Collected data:
= Beginning of Section =

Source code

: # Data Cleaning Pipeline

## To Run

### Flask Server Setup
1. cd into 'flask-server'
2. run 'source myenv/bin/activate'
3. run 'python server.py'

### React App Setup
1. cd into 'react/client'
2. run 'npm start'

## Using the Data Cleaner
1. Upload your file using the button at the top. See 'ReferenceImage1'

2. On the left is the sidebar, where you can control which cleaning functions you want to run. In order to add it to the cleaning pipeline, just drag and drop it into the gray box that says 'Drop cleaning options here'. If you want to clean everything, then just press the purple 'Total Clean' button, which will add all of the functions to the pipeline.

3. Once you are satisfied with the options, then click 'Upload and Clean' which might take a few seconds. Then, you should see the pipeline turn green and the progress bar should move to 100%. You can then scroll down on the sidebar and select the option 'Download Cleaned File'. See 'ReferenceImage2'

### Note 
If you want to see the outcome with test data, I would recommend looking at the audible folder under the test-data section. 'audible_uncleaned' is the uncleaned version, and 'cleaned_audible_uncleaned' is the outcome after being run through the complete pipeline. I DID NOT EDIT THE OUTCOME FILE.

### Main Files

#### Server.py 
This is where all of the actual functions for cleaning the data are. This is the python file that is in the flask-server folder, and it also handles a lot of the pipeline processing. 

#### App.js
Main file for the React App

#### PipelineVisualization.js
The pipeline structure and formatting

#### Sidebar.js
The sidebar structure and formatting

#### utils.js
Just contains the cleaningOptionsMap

= End of Section =

- [The problem]
The answer consists of the line holding "3. Once you" and every line after it up to the end of the records, word for word.

- [Answer below]
3. Once you are satisfied with the options, then click 'Upload and Clean' which might take a few seconds. Then, you should see the pipeline turn green and the progress bar should move to 100%. You can then scroll down on the sidebar and select the option 'Download Cleaned File'. See 'ReferenceImage2'

### Note 
If you want to see the outcome with test data, I would recommend looking at the audible folder under the test-data section. 'audible_uncleaned' is the uncleaned version, and 'cleaned_audible_uncleaned' is the outcome after being run through the complete pipeline. I DID NOT EDIT THE OUTCOME FILE.

### Main Files

#### Server.py 
This is where all of the actual functions for cleaning the data are. This is the python file that is in the flask-server folder, and it also handles a lot of the pipeline processing. 

#### App.js
Main file for the React App

#### PipelineVisualization.js
The pipeline structure and formatting

#### Sidebar.js
The sidebar structure and formatting

#### utils.js
Just contains the cleaningOptionsMap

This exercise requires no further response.